_DESCRIPTION OF THE TASK:_
Below is a block of data; give all of it again word for word.

*** Opening of SUPPLIED ENTRIES ***

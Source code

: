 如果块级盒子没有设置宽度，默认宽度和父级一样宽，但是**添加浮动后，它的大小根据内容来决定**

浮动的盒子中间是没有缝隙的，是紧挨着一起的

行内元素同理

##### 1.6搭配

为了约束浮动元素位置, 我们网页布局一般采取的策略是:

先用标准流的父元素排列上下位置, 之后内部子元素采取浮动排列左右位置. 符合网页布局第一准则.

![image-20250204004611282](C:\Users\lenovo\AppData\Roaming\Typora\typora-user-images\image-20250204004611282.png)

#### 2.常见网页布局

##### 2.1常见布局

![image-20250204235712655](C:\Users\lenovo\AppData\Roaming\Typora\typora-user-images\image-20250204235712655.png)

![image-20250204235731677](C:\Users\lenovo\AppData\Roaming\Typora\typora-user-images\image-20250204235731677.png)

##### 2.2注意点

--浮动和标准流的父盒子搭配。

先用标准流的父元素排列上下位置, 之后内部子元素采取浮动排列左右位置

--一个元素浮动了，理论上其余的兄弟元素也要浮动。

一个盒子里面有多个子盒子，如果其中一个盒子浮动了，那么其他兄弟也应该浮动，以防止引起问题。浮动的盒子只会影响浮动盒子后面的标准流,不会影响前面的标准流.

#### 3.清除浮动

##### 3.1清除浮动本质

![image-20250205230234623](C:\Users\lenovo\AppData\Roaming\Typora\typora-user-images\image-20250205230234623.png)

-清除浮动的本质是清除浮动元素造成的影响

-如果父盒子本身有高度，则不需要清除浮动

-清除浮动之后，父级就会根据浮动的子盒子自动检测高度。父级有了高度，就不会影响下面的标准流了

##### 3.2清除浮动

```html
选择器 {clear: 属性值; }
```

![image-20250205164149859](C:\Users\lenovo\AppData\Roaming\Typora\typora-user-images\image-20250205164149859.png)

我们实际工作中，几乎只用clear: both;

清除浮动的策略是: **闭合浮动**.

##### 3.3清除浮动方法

*** Close of SUPPLIED ENTRIES ***

_OUTPUT BELOW:_
Source code

: 如果块级盒子没有设置宽度，默认宽度和父级一样宽，但是**添加浮动后，它的大小根据内容来决定**

浮动的盒子中间是没有缝隙的，是紧挨着一起的

行内元素同理

##### 1.6搭配

为了约束浮动元素位置, 我们网页布局一般采取的策略是:

先用标准流的父元素排列上下位置, 之后内部子元素采取浮动排列左右位置. 符合网页布局第一准则.

![image-20250204004611282](C:\Users\lenovo\AppData\Roaming\Typora\typora-user-images\image-20250204004611282.png)

#### 2.常见网页布局

##### 2.1常见布局

![image-20250204235712655](C:\Users\lenovo\AppData\Roaming\Typora\typora-user-images\image-20250204235712655.png)

![image-20250204235731677](C:\Users\lenovo\AppData\Roaming\Typora\typora-user-images\image-20250204235731677.png)

##### 2.2注意点

--浮动和标准流的父盒子搭配。

先用标准流的父元素排列上下位置, 之后内部子元素采取浮动排列左右位置

--一个元素浮动了，理论上其余的兄弟元素也要浮动。

一个盒子里面有多个子盒子，如果其中一个盒子浮动了，那么其他兄弟也应该浮动，以防止引起问题。浮动的盒子只会影响浮动盒子后面的标准流,不会影响前面的标准流.

#### 3.清除浮动

##### 3.1清除浮动本质

![image-20250205230234623](C:\Users\lenovo\AppData\Roaming\Typora\typora-user-images\image-20250205230234623.png)

-清除浮动的本质是清除浮动元素造成的影响

-如果父盒子本身有高度，则不需要清除浮动

-清除浮动之后，父级就会根据浮动的子盒子自动检测高度。父级有了高度，就不会影响下面的标准流了

##### 3.2清除浮动

```html
选择器 {clear: 属性值; }
```

![image-20250205164149859](C:\Users\lenovo\AppData\Roaming\Typora\typora-user-images\image-20250205164149859.png)

我们实际工作中，几乎只用clear: both;

清除浮动的策略是: **闭合浮动**.

##### 3.3清除浮动方法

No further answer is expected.